** Opening Recorded data block **

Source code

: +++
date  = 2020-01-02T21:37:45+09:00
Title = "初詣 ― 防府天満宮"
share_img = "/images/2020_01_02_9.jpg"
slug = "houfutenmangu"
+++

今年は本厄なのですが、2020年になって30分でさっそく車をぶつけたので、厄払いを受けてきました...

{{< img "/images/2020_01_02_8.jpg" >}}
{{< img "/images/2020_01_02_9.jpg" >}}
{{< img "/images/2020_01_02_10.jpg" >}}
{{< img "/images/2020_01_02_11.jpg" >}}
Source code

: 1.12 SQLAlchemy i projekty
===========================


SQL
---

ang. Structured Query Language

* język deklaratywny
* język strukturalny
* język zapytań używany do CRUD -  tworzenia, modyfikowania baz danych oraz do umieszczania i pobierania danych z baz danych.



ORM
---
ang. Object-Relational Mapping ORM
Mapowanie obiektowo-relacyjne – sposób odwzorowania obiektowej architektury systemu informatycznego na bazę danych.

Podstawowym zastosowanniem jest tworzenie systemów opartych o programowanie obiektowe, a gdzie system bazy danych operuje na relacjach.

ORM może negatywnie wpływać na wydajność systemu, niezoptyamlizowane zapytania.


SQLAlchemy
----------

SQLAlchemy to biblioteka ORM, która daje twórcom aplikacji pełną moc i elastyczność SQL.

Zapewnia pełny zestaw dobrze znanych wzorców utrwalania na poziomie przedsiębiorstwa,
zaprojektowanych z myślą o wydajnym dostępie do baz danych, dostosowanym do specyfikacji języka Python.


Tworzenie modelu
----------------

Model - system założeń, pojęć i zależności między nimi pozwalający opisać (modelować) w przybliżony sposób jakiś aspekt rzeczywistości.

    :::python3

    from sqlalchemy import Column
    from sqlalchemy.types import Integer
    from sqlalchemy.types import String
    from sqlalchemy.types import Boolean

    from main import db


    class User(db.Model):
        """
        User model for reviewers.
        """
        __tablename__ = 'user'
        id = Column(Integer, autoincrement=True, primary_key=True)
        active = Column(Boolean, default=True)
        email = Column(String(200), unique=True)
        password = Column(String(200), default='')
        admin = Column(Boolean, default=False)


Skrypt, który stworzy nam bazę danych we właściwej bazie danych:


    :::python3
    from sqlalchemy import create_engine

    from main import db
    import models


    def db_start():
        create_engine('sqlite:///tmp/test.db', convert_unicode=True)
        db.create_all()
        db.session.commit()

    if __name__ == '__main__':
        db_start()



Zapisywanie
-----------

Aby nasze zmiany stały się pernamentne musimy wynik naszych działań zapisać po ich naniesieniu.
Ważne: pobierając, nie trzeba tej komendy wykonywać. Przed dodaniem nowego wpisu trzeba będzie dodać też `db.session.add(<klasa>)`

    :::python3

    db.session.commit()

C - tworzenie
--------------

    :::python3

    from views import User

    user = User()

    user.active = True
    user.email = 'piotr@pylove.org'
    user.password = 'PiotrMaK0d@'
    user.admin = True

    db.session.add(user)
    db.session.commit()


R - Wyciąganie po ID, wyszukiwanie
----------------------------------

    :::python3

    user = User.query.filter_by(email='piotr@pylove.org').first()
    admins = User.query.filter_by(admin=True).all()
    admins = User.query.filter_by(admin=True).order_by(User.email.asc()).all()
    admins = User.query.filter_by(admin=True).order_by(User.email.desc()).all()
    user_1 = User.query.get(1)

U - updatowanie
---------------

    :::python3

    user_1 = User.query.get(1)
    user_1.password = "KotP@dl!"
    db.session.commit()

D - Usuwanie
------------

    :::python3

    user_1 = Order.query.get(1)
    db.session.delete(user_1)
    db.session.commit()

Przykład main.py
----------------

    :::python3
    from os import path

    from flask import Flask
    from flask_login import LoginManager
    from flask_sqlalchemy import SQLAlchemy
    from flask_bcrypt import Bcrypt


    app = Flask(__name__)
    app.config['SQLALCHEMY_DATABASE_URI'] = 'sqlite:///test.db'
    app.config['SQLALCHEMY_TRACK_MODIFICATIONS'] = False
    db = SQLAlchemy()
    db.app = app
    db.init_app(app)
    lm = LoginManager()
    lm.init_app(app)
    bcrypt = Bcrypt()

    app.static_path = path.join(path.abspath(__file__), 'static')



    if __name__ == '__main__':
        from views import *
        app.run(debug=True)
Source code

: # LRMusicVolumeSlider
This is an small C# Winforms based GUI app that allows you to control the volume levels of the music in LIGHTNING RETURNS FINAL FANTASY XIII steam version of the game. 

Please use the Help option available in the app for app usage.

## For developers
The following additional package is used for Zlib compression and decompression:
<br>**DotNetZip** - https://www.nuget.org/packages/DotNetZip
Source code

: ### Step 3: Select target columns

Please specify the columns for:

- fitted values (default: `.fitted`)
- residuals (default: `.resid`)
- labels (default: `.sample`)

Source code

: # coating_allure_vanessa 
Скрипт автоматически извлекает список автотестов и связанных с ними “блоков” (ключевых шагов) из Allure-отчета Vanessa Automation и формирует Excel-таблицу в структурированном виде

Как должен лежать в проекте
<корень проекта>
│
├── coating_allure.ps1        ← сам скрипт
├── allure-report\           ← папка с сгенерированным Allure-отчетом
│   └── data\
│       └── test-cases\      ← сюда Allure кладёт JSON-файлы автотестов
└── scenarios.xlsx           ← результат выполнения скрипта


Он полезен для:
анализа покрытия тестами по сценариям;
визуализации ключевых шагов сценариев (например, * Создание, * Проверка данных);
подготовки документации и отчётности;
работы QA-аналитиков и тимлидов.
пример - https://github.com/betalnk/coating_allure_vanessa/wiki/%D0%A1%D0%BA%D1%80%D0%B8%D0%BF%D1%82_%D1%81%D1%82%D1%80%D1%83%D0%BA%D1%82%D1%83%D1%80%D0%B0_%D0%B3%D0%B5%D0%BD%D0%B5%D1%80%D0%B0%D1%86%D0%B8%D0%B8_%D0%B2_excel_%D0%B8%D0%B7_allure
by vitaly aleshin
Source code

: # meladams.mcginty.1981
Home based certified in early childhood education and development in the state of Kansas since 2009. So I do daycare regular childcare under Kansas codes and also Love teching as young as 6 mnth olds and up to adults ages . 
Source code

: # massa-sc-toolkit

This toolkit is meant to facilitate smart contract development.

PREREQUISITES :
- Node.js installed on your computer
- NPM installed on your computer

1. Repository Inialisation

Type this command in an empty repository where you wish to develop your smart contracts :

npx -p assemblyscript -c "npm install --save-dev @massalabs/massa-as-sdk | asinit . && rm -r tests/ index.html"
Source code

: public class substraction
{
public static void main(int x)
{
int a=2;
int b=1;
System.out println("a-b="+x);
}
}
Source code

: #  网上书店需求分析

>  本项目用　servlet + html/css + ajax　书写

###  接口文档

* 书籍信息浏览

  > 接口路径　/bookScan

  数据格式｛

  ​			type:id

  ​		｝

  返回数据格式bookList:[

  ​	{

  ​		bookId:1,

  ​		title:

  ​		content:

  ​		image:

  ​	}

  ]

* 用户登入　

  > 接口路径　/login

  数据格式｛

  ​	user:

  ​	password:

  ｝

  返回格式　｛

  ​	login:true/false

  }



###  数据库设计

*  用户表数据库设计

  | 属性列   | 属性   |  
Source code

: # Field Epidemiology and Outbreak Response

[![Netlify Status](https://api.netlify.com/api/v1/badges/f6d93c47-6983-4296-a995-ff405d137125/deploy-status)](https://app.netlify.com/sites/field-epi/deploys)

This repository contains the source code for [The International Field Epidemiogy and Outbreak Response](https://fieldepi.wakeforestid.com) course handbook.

** Closing Recorded data block **

*Work instruction:*
Start at the top line of the records and retype them all exactly.

*The answer:*
Source code

: +++
date  = 2020-01-02T21:37:45+09:00
Title = "初詣 ― 防府天満宮"
share_img = "/images/2020_01_02_9.jpg"
slug = "houfutenmangu"
+++

今年は本厄なのですが、2020年になって30分でさっそく車をぶつけたので、厄払いを受けてきました...

{{< img "/images/2020_01_02_8.jpg" >}}
{{< img "/images/2020_01_02_9.jpg" >}}
{{< img "/images/2020_01_02_10.jpg" >}}
{{< img "/images/2020_01_02_11.jpg" >}}
Source code

: 1.12 SQLAlchemy i projekty
===========================


SQL
---

ang. Structured Query Language

* język deklaratywny
* język strukturalny
* język zapytań używany do CRUD -  tworzenia, modyfikowania baz danych oraz do umieszczania i pobierania danych z baz danych.



ORM
---
ang. Object-Relational Mapping ORM
Mapowanie obiektowo-relacyjne – sposób odwzorowania obiektowej architektury systemu informatycznego na bazę danych.

Podstawowym zastosowanniem jest tworzenie systemów opartych o programowanie obiektowe, a gdzie system bazy danych operuje na relacjach.

ORM może negatywnie wpływać na wydajność systemu, niezoptyamlizowane zapytania.


SQLAlchemy
----------

SQLAlchemy to biblioteka ORM, która daje twórcom aplikacji pełną moc i elastyczność SQL.

Zapewnia pełny zestaw dobrze znanych wzorców utrwalania na poziomie przedsiębiorstwa,
zaprojektowanych z myślą o wydajnym dostępie do baz danych, dostosowanym do specyfikacji języka Python.


Tworzenie modelu
----------------

Model - system założeń, pojęć i zależności między nimi pozwalający opisać (modelować) w przybliżony sposób jakiś aspekt rzeczywistości.

    :::python3

    from sqlalchemy import Column
    from sqlalchemy.types import Integer
    from sqlalchemy.types import String
    from sqlalchemy.types import Boolean

    from main import db


    class User(db.Model):
        """
        User model for reviewers.
        """
        __tablename__ = 'user'
        id = Column(Integer, autoincrement=True, primary_key=True)
        active = Column(Boolean, default=True)
        email = Column(String(200), unique=True)
        password = Column(String(200), default='')
        admin = Column(Boolean, default=False)


Skrypt, który stworzy nam bazę danych we właściwej bazie danych:


    :::python3
    from sqlalchemy import create_engine

    from main import db
    import models


    def db_start():
        create_engine('sqlite:///tmp/test.db', convert_unicode=True)
        db.create_all()
        db.session.commit()

    if __name__ == '__main__':
        db_start()



Zapisywanie
-----------

Aby nasze zmiany stały się pernamentne musimy wynik naszych działań zapisać po ich naniesieniu.
Ważne: pobierając, nie trzeba tej komendy wykonywać. Przed dodaniem nowego wpisu trzeba będzie dodać też `db.session.add(<klasa>)`

    :::python3

    db.session.commit()

C - tworzenie
--------------

    :::python3

    from views import User

    user = User()

    user.active = True
    user.email = 'piotr@pylove.org'
    user.password = 'PiotrMaK0d@'
    user.admin = True

    db.session.add(user)
    db.session.commit()


R - Wyciąganie po ID, wyszukiwanie
----------------------------------

    :::python3

    user = User.query.filter_by(email='piotr@pylove.org').first()
    admins = User.query.filter_by(admin=True).all()
    admins = User.query.filter_by(admin=True).order_by(User.email.asc()).all()
    admins = User.query.filter_by(admin=True).order_by(User.email.desc()).all()
    user_1 = User.query.get(1)

U - updatowanie
---------------

    :::python3

    user_1 = User.query.get(1)
    user_1.password = "KotP@dl!"
    db.session.commit()

D - Usuwanie
------------

    :::python3

    user_1 = Order.query.get(1)
    db.session.delete(user_1)
    db.session.commit()

Przykład main.py
----------------

    :::python3
    from os import path

    from flask import Flask
    from flask_login import LoginManager
    from flask_sqlalchemy import SQLAlchemy
    from flask_bcrypt import Bcrypt


    app = Flask(__name__)
    app.config['SQLALCHEMY_DATABASE_URI'] = 'sqlite:///test.db'
    app.config['SQLALCHEMY_TRACK_MODIFICATIONS'] = False
    db = SQLAlchemy()
    db.app = app
    db.init_app(app)
    lm = LoginManager()
    lm.init_app(app)
    bcrypt = Bcrypt()

    app.static_path = path.join(path.abspath(__file__), 'static')



    if __name__ == '__main__':
        from views import *
        app.run(debug=True)
Source code

: # LRMusicVolumeSlider
This is an small C# Winforms based GUI app that allows you to control the volume levels of the music in LIGHTNING RETURNS FINAL FANTASY XIII steam version of the game. 

Please use the Help option available in the app for app usage.

## For developers
The following additional package is used for Zlib compression and decompression:
<br>**DotNetZip** - https://www.nuget.org/packages/DotNetZip
Source code

: ### Step 3: Select target columns

Please specify the columns for:

- fitted values (default: `.fitted`)
- residuals (default: `.resid`)
- labels (default: `.sample`)

Source code

: # coating_allure_vanessa 
Скрипт автоматически извлекает список автотестов и связанных с ними “блоков” (ключевых шагов) из Allure-отчета Vanessa Automation и формирует Excel-таблицу в структурированном виде

Как должен лежать в проекте
<корень проекта>
│
├── coating_allure.ps1        ← сам скрипт
├── allure-report\           ← папка с сгенерированным Allure-отчетом
│   └── data\
│       └── test-cases\      ← сюда Allure кладёт JSON-файлы автотестов
└── scenarios.xlsx           ← результат выполнения скрипта


Он полезен для:
анализа покрытия тестами по сценариям;
визуализации ключевых шагов сценариев (например, * Создание, * Проверка данных);
подготовки документации и отчётности;
работы QA-аналитиков и тимлидов.
пример - https://github.com/betalnk/coating_allure_vanessa/wiki/%D0%A1%D0%BA%D1%80%D0%B8%D0%BF%D1%82_%D1%81%D1%82%D1%80%D1%83%D0%BA%D1%82%D1%83%D1%80%D0%B0_%D0%B3%D0%B5%D0%BD%D0%B5%D1%80%D0%B0%D1%86%D0%B8%D0%B8_%D0%B2_excel_%D0%B8%D0%B7_allure
by vitaly aleshin
Source code

: # meladams.mcginty.1981
Home based certified in early childhood education and development in the state of Kansas since 2009. So I do daycare regular childcare under Kansas codes and also Love teching as young as 6 mnth olds and up to adults ages . 
Source code

: # massa-sc-toolkit

This toolkit is meant to facilitate smart contract development.

PREREQUISITES :
- Node.js installed on your computer
- NPM installed on your computer

1. Repository Inialisation

Type this command in an empty repository where you wish to develop your smart contracts :

npx -p assemblyscript -c "npm install --save-dev @massalabs/massa-as-sdk | asinit . && rm -r tests/ index.html"
Source code

: public class substraction
{
public static void main(int x)
{
int a=2;
int b=1;
System.out println("a-b="+x);
}
}
Source code

: #  网上书店需求分析

>  本项目用　servlet + html/css + ajax　书写

###  接口文档

* 书籍信息浏览

  > 接口路径　/bookScan

  数据格式｛

  ​			type:id

  ​		｝

  返回数据格式bookList:[

  ​	{

  ​		bookId:1,

  ​		title:

  ​		content:

  ​		image:

  ​	}

  ]

* 用户登入　

  > 接口路径　/login

  数据格式｛

  ​	user:

  ​	password:

  ｝

  返回格式　｛

  ​	login:true/false

  }



###  数据库设计

*  用户表数据库设计

  | 属性列   | 属性   |  
Source code

: # Field Epidemiology and Outbreak Response

[![Netlify Status](https://api.netlify.com/api/v1/badges/f6d93c47-6983-4296-a995-ff405d137125/deploy-status)](https://app.netlify.com/sites/field-epi/deploys)

This repository contains the source code for [The International Field Epidemiogy and Outbreak Response](https://fieldepi.wakeforestid.com) course handbook.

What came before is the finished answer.